I took A out for a drink last night. She has a heart of gold after everything she has gone through. She keeps that side hidden, and I can sense her hesitation on really dating. I’m sure she has been hurt more than I can imagine. It’s funny how the universe has served up two women who are almost exactly alike on the inside and very different on the outside (physically and demeanor), but both are very much at the exact same stage as I am. Interesting how well the universe or God reflects back to us who and where we are in others. Also interesting how more attractive women are coming to me, but they don’t interest me nearly as much because I see how hurt they are and how other guys drop over them. Obviously I am not the kind of guy to troll for the weak women like Hunter is – like Chris did. I truly am a very different person than they are and although she will make more money I’m pretty sure she will never truly enjoy her life and I’m sure Chris doesn’t even care anymore. Hunter is just a old and scary nightmare that he probably never thinks of anymore. I wish I was that way.
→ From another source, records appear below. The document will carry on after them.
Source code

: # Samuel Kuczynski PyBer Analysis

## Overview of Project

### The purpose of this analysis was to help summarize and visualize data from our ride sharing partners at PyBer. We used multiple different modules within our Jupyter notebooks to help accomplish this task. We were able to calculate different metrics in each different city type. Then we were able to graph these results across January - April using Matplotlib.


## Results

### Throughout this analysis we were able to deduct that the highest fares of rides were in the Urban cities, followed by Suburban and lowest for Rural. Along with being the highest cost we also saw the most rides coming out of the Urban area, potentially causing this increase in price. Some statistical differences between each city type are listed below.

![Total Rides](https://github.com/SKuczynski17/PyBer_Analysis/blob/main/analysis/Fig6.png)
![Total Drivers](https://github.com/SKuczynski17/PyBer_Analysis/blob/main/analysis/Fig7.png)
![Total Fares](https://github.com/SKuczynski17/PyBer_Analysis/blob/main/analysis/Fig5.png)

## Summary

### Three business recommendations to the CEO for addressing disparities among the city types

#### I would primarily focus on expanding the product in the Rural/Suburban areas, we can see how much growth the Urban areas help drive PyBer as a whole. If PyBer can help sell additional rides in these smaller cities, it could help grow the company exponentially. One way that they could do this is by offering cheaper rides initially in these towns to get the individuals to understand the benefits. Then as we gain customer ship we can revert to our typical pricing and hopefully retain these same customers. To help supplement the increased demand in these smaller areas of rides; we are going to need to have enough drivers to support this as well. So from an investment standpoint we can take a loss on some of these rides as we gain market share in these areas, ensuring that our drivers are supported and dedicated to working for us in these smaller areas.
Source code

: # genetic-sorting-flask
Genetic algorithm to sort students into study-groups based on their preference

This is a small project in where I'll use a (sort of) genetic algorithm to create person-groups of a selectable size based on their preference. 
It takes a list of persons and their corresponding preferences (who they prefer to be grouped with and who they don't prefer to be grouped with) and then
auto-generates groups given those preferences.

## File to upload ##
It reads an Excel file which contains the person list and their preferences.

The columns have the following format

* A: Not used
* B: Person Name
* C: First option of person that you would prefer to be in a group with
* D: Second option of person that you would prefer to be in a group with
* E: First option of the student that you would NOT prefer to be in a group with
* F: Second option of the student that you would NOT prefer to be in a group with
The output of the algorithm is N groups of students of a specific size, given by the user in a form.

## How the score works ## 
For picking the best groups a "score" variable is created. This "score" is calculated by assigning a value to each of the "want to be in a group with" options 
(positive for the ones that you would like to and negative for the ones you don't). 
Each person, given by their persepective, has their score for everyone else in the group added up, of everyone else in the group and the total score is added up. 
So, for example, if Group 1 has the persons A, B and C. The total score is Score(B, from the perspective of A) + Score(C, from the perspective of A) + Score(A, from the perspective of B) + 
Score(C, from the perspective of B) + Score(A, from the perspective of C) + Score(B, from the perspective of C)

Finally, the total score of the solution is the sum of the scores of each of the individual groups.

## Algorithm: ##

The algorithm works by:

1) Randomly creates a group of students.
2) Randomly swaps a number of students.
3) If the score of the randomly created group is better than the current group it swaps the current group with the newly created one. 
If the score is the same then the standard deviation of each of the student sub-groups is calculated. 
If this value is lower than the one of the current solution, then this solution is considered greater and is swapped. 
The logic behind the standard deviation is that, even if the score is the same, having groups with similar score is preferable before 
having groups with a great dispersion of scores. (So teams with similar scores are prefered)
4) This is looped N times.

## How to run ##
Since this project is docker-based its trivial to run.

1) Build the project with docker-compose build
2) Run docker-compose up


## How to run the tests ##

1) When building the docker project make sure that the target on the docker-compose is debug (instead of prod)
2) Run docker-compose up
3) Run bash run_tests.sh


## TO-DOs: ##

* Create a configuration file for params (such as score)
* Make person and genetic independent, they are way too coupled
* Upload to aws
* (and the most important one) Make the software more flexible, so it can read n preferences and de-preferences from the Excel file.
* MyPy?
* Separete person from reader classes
I woke up Monday night and 3 am from a dream where Hunter and I were back in time but knew what had happened down this path and she was late from work and I asked her where she was at and she told me she had someone cover for her and she met up with Chris. And I asked her how she could do that knowing what happens and she just shrugged. She couldn’t help it. And no one could because she is emotionally unhealthy and so was I. I’m sure I still am, but at least I am trying to find my way and my truth. It feels like either God is guiding me and restoring things in my life. I hope I am right, and I hope I have the strength to follow his plan or at least have the sense to figure it out.
The attorneys said the MSA is ready for signature. Just need a check and time to sign things.